Quel minimum pour vivre par jour et par personne ?

Ceci est une question bien embarrassante dans un contexte où les charges se font de plus en plus pesantes et les revenus de moins en moins présents. Et pourtant, il est important d’avoir une idée de combien d’euros, il faut à une personne pour vivre une vie un peu décente.

Comment comprendre le « minimum pour vivre par jour » ?

Le budget minimum pour vivre par jour est la résultante d’une simple opération de soustraction entre le revenu moyen et les charges moyennes d’une personne, compte tenu des réalités sociales et économiques de son milieu.
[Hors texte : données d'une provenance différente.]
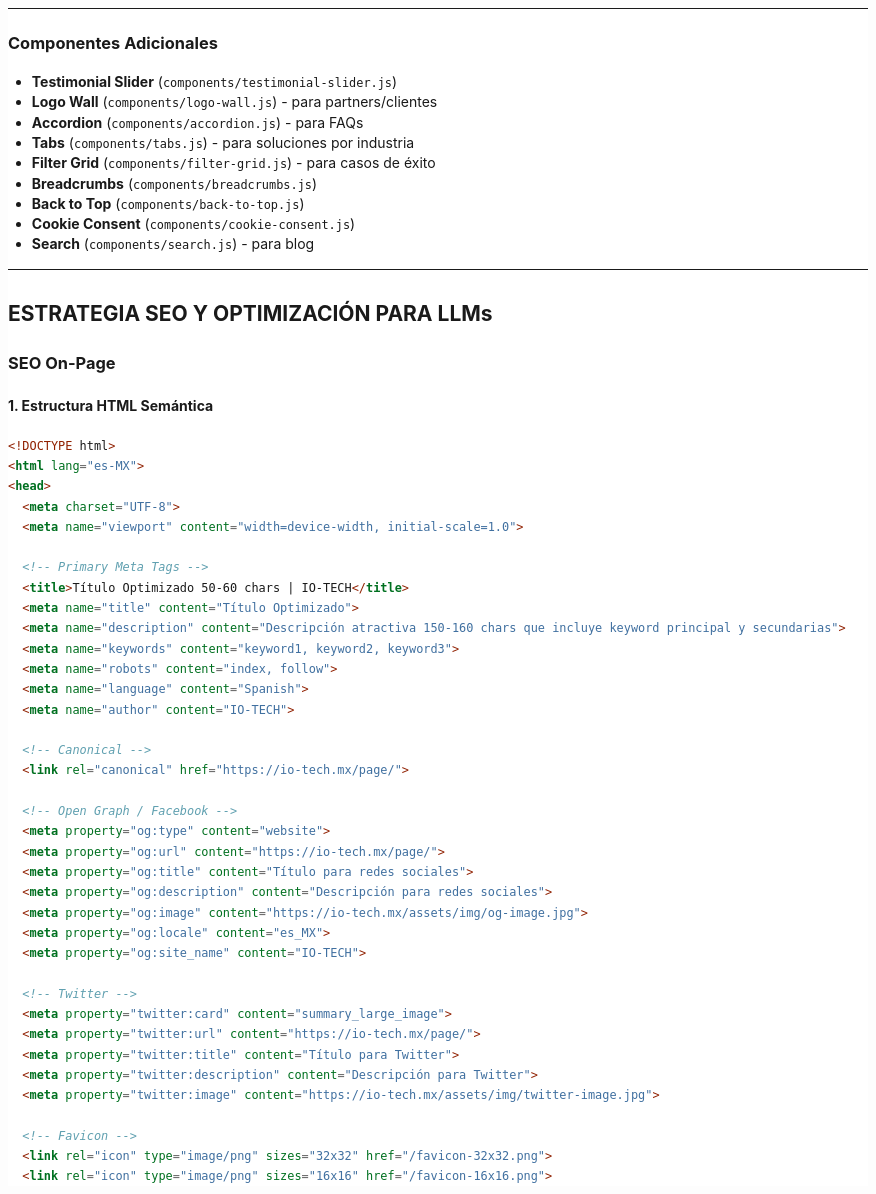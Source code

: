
 ```javascript
```

---

### Componentes Adicionales

- **Testimonial Slider** (`components/testimonial-slider.js`)
- **Logo Wall** (`components/logo-wall.js`) - para partners/clientes
- **Accordion** (`components/accordion.js`) - para FAQs
- **Tabs** (`components/tabs.js`) - para soluciones por industria
- **Filter Grid** (`components/filter-grid.js`) - para casos de éxito
- **Breadcrumbs** (`components/breadcrumbs.js`)
- **Back to Top** (`components/back-to-top.js`)
- **Cookie Consent** (`components/cookie-consent.js`)
- **Search** (`components/search.js`) - para blog

---

## ESTRATEGIA SEO Y OPTIMIZACIÓN PARA LLMs

### SEO On-Page

#### 1. Estructura HTML Semántica

```html
<!DOCTYPE html>
<html lang="es-MX">
<head>
  <meta charset="UTF-8">
  <meta name="viewport" content="width=device-width, initial-scale=1.0">

  <!-- Primary Meta Tags -->
  <title>Título Optimizado 50-60 chars | IO-TECH</title>
  <meta name="title" content="Título Optimizado">
  <meta name="description" content="Descripción atractiva 150-160 chars que incluye keyword principal y secundarias">
  <meta name="keywords" content="keyword1, keyword2, keyword3">
  <meta name="robots" content="index, follow">
  <meta name="language" content="Spanish">
  <meta name="author" content="IO-TECH">

  <!-- Canonical -->
  <link rel="canonical" href="https://io-tech.mx/page/">

  <!-- Open Graph / Facebook -->
  <meta property="og:type" content="website">
  <meta property="og:url" content="https://io-tech.mx/page/">
  <meta property="og:title" content="Título para redes sociales">
  <meta property="og:description" content="Descripción para redes sociales">
  <meta property="og:image" content="https://io-tech.mx/assets/img/og-image.jpg">
  <meta property="og:locale" content="es_MX">
  <meta property="og:site_name" content="IO-TECH">

  <!-- Twitter -->
  <meta property="twitter:card" content="summary_large_image">
  <meta property="twitter:url" content="https://io-tech.mx/page/">
  <meta property="twitter:title" content="Título para Twitter">
  <meta property="twitter:description" content="Descripción para Twitter">
  <meta property="twitter:image" content="https://io-tech.mx/assets/img/twitter-image.jpg">

  <!-- Favicon -->
  <link rel="icon" type="image/png" sizes="32x32" href="/favicon-32x32.png">
  <link rel="icon" type="image/png" sizes="16x16" href="/favicon-16x16.png">
```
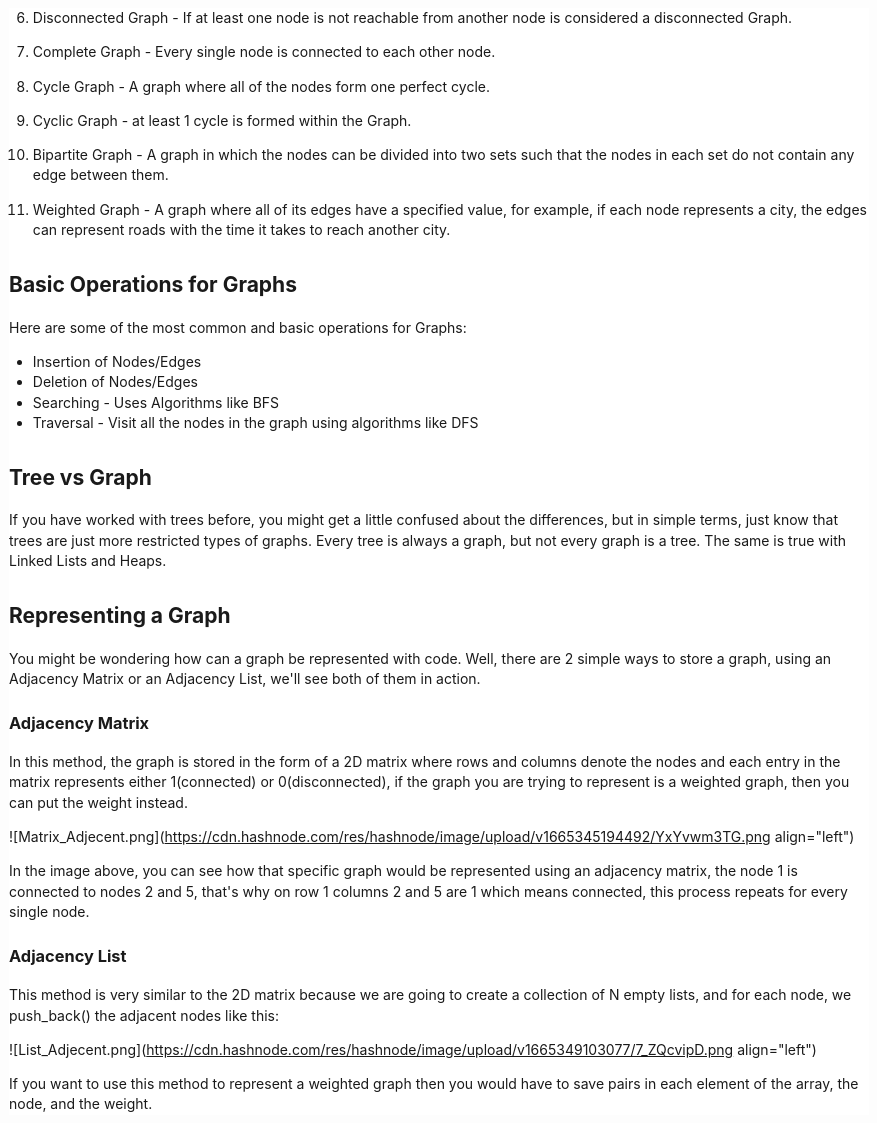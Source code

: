 6. Disconnected Graph - If at least one node is not reachable from another node is considered a disconnected Graph.

7. Complete Graph - Every single node is connected to each other node.

8. Cycle Graph - A graph where all of the nodes form one perfect cycle.

9. Cyclic Graph - at least 1 cycle is formed within the Graph.

10. Bipartite Graph - A graph in which the nodes can be divided into two sets such that the nodes in each set do not contain any edge between them.

11. Weighted Graph - A graph where all of its edges have a specified value, for example, if each node represents a city, the edges can represent roads with the time it takes to reach another city.

## Basic Operations for Graphs
Here are some of the most common and basic operations for Graphs:

- Insertion of Nodes/Edges
- Deletion of Nodes/Edges
- Searching - Uses Algorithms like BFS
- Traversal - Visit all the nodes in the graph using algorithms like DFS


## Tree vs Graph
If you have worked with trees before, you might get a little confused about the differences, but in simple terms, just know that trees are just more restricted types of graphs. Every tree is always a graph, but not every graph is a tree. The same is true with Linked Lists and Heaps.

## Representing a Graph
You might be wondering how can a graph be represented with code. Well, there are 2 simple ways to store a graph, using an Adjacency Matrix or an Adjacency List, we'll see both of them in action.

### Adjacency Matrix
In this method, the graph is stored in the form of a 2D matrix where rows and columns denote the nodes and each entry in the matrix represents either 1(connected) or 0(disconnected), if the graph you are trying to represent is a weighted graph, then you can put the weight instead.

![Matrix_Adjecent.png](https://cdn.hashnode.com/res/hashnode/image/upload/v1665345194492/YxYvwm3TG.png align="left")

In the image above, you can see how that specific graph would be represented using an adjacency matrix, the node 1 is connected to nodes 2 and 5, that's why on row 1 columns 2 and 5 are 1 which means connected, this process repeats for every single node.

### Adjacency List
This method is very similar to the 2D matrix because we are going to create a collection of N empty lists, and for each node, we push_back() the adjacent nodes like this:

![List_Adjecent.png](https://cdn.hashnode.com/res/hashnode/image/upload/v1665349103077/7_ZQcvipD.png align="left")

If you want to use this method to represent a weighted graph then you would have to save pairs in each element of the array, the node, and the weight.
S’il semble bien difficile d’envisager un minimum pour vivre par jour et par personne, c’est parce que la question est toute autant relative que subjective. C’est pourquoi nous interrogerons les banquiers et les associations.

Le minimum pour vivre par jour pour les financiers

Le minimum pour vivre par jour chez les financiers, notamment les banquiers, peut être indirectement déduit de ce qu’ils appellent le « reste à vivre ». Ce « reste à vivre » correspond en réalité au montant restant lorsque l’on déduit toutes les charges incompressibles du revenu net mensuel. Ces charges dites incompressibles sont celles que le créancier ne peut se refuser d’honorer, au risque de se retrouver dans une situation délicate. Il s’agit essentiellement des mensualités des emprunts, du loyer, de la mensualisation des impôts, des factures courantes (électricité, eau, gaz, téléphonies, assurances), des pensions à verser, des engagements financiers à devoir à des tiers. Vous vous demandez certainement où ces calculs vont mener !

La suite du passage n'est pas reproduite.